The wage gap with Australia is around 40 per cent and it's going to get bigger, ACT leader Don Brash says.
Dr Brash was chairman of the 2025 Taskforce, set up in 2009 to find ways to close the gap, and he says when it started work the difference was about 35 per cent.
"In the 10 years to 2008, 280,000 Kiwis have left for Australia," he said in a speech to the Northern Club in Auckland on Thursday.
"The taskforce projected that on current trends we will lose another412,000 between now and 2025 - that's a serious threat to the existence of the kind of society most of us were brought up in and the kind of society most of us want."
The government rejected the taskforce's recommendations for closing the gap, saying they were too radical, and wound it up before it issued a second report.

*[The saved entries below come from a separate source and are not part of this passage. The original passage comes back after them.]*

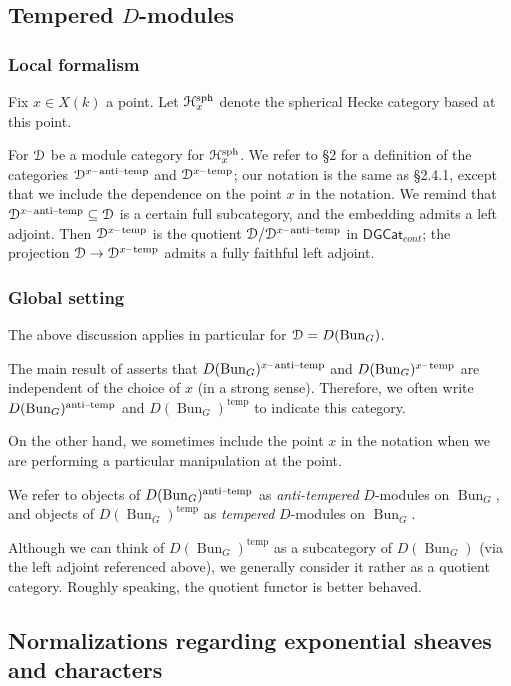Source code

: \documentclass[reqno,11pt]{amsart}
\numberwithin{equation}{subsection}
\theoremstyle{remark}
\newcommand{\sD}{{\EuScript D}}
\newcommand{\sH}{{\EuScript H}}
\newcommand{\on}{\operatorname}
\newcommand{\mathendash}{\text{\textendash}}
\newcommand{\Bun}{\on{Bun}}
\newcommand{\DGCat}{\mathsf{DGCat}}
\renewcommand{\subset}{\subseteq}
\newcommand{\temp}{\on{temp}}
\newcommand{\at}{\on{anti}\!\mathendash\!\on{temp}}
\newcommand{\xat}{x\mathendash\on{anti}\!\mathendash\!\on{temp}}
\newcommand{\xtemp}{x\mathendash\on{temp}}
\begin{document}
\subsection{Tempered $D$-modules}

\subsubsection{Local formalism}

Fix $x \in X(k)$ a point. Let $\sH_x^{\on{sph}}$ denote the spherical
Hecke category based at this point.

For $\sD$ be a module category for $\sH_x^{\on{sph}}$. 
We refer to \cite{dario-ramanujan} \S 2 for a definition of
the categories $\sD^{\xat}$ and $\sD^{\xtemp}$; our notation 
is the same as \cite{dario-ramanujan} \S 2.4.1, except that we
include the dependence on the point $x$ in the notation.
We remind that $\sD^{\xat} \subset \sD$ is a certain full
subcategory, and the embedding admits a left adjoint.
Then $\sD^{\xtemp}$ is the quotient $\sD/\sD^{\xat}$ in $\DGCat_{cont}$;
the projection $\sD \to \sD^{\xtemp}$ admits a fully faithful left adjoint.

\subsubsection{Global setting}

The above discussion applies in particular for $\sD = D(\Bun_G)$.

The main result of \cite{independence} asserts that $D(\Bun_G)^{\xat}$
and $D(\Bun_G)^{\xtemp}$ are independent of the choice of $x$ (in a strong sense).
Therefore, we often write $D(\Bun_G)^{\at}$ and $D(\Bun_G)^{\temp}$ to
indicate this category. 

On the other hand, we sometimes include the point $x$ in the
notation when we are performing a particular manipulation at the point. 

We refer to objects of $D(\Bun_G)^{\at}$ as \emph{anti-tempered} $D$-modules
on $\Bun_G$, and objects of $D(\Bun_G)^{\temp}$ as \emph{tempered} $D$-modules
on $\Bun_G$. 

Although we can think of $D(\Bun_G)^{\temp}$ as a subcategory of
$D(\Bun_G)$ (via the left adjoint referenced above), we generally consider
it rather as a quotient category. Roughly speaking, the quotient
functor is better behaved.

\subsection{Normalizations regarding exponential sheaves and characters}
\end{document}
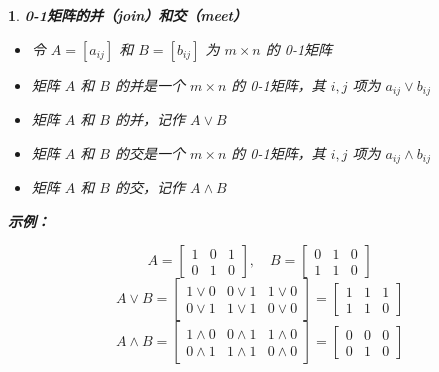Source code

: \documentclass[UTF8]{report}
\theoremstyle{MyLineTheoremStyle} %
\theoremstyle{MyBlockTheoremStyle} %
\theoremstyle{MySubsubsectionStyle} %
\newtheorem{definition}{}
\begin{document}
\begin{definition}
        \textbf{0-1矩阵的并（join）和交（meet）}\par
        \begin{itemize}
            \item 令 $A = [a_{ij}]$ 和 $B = [b_{ij}]$ 为 $m \times n$ 的 0-1矩阵
            \item 矩阵 $A$ 和 $B$ 的并是一个 $m \times n$ 的 0-1矩阵，其 $i,j$ 项为 $a_{ij} \lor b_{ij}$
            \item 矩阵 $A$ 和 $B$ 的并，记作 $A \lor B$
            \item 矩阵 $A$ 和 $B$ 的交是一个 $m \times n$ 的 0-1矩阵，其 $i,j$ 项为 $a_{ij} \land b_{ij}$
            \item 矩阵 $A$ 和 $B$ 的交，记作 $A \land B$
        \end{itemize}
    
        \textbf{示例：}\par
        \[
        A =
        \begin{bmatrix}
        1 & 0 & 1 \\
        0 & 1 & 0
        \end{bmatrix}
        , \quad
        B =
        \begin{bmatrix}
        0 & 1 & 0 \\
        1 & 1 & 0
        \end{bmatrix}
        \]
        \[
        A \lor B =
        \begin{bmatrix}
        1 \lor 0 & 0 \lor 1 & 1 \lor 0 \\
        0 \lor 1 & 1 \lor 1 & 0 \lor 0
        \end{bmatrix}
        =
        \begin{bmatrix}
        1 & 1 & 1 \\
        1 & 1 & 0
        \end{bmatrix}
        \]
        \[
        A \land B =
        \begin{bmatrix}
        1 \land 0 & 0 \land 1 & 1 \land 0 \\
        0 \land 1 & 1 \land 1 & 0 \land 0
        \end{bmatrix}
        =
        \begin{bmatrix}
        0 & 0 & 0 \\
        0 & 1 & 0
        \end{bmatrix}
        \]
    


\end{definition}
\end{document}
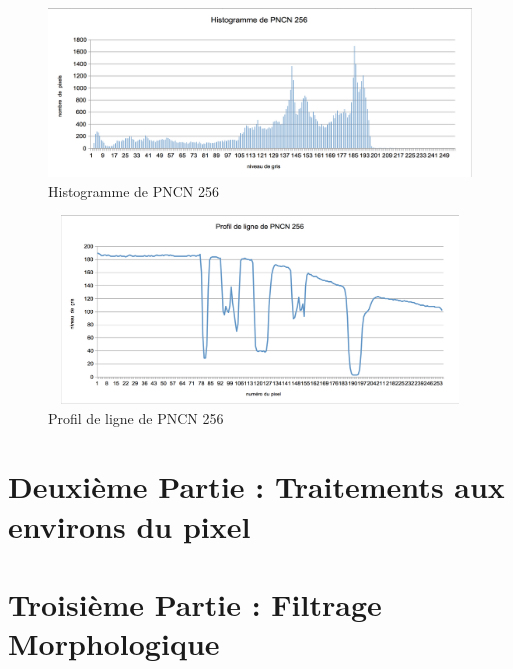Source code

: \documentclass{scrreprt}
\begin{document}
\begin{figure}[!h]
\centering
\includegraphics[width=15cm]{images/histogramme2.png}
\caption{Histogramme de PNCN 256}
\end{figure}

\begin{figure}[!h]
\centering
\includegraphics[height=5cm,width=15cm]{images/profildeligne2.png}
\caption{Profil de ligne de PNCN 256}
\end{figure}

\chapter{Deuxième Partie : Traitements aux environs du pixel}

\chapter{Troisième Partie : Filtrage Morphologique}
\end{document}
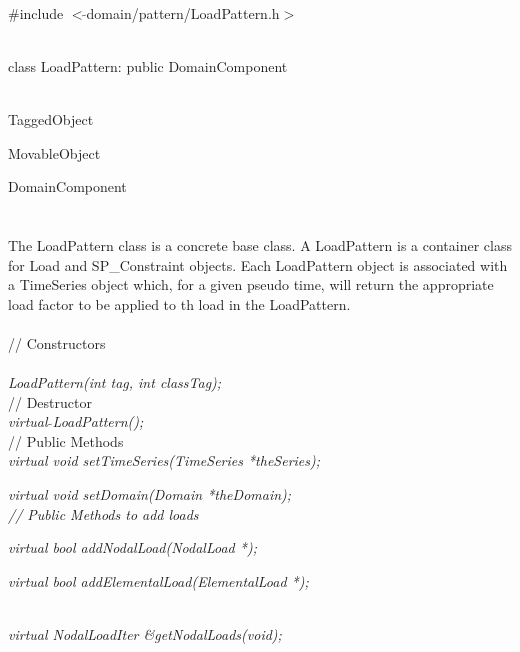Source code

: 
   \\
\#include $<\tilde{ }$domain/pattern/LoadPattern.h$>$  


  \\
class LoadPattern: public DomainComponent  


 \\
TaggedObject 

MovableObject 

\indent\indent DomainComponent \\
\indent\indent{} \\

 \\ 
\indent The LoadPattern class is a concrete base class. A
LoadPattern is a container class for Load and SP\_Constraint
objects. Each LoadPattern object is associated with a TimeSeries
object which, for a given pseudo time, will return the appropriate
load factor to be applied to th load in the LoadPattern. \\

 \\
\indent // Constructors \\ 
\\ 
{\em LoadPattern(int tag, int classTag);}\\ 

\indent // Destructor \\ 
{\em virtual $\tilde{ }$LoadPattern();}\\  

\indent // Public Methods \\ 
{\em virtual void setTimeSeries(TimeSeries *theSeries);}

{\em virtual void setDomain(Domain *theDomain);}\\ 

{\em  // Public Methods to add loads}

{\em  virtual bool addNodalLoad(NodalLoad *);}

{\em  virtual bool addElementalLoad(ElementalLoad *);}

\\ 
{\em  virtual NodalLoadIter     \&getNodalLoads(void);}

Dr Brash says Treasury projections that New Zealand's economy will grow by 2.4 per cent a year have to be compared with an assumed growth in Australia of 3.2 per cent.
"The bad news in that is the gap between our incomes and those in Australia is likely to continue to get wider," he said.
Dr Brash, a former Reserve Bank governor and a former leader of the National Party, delivered scathing criticism of the way the government is handling the economy.
He says the balance of payments deficit is going to get worse, and the government has done nothing to reverse the "dopey" policies of the previous Labour government.
He also says the government borrowed about $20 billion to stay afloat during the last financial year and it's still racking up debt.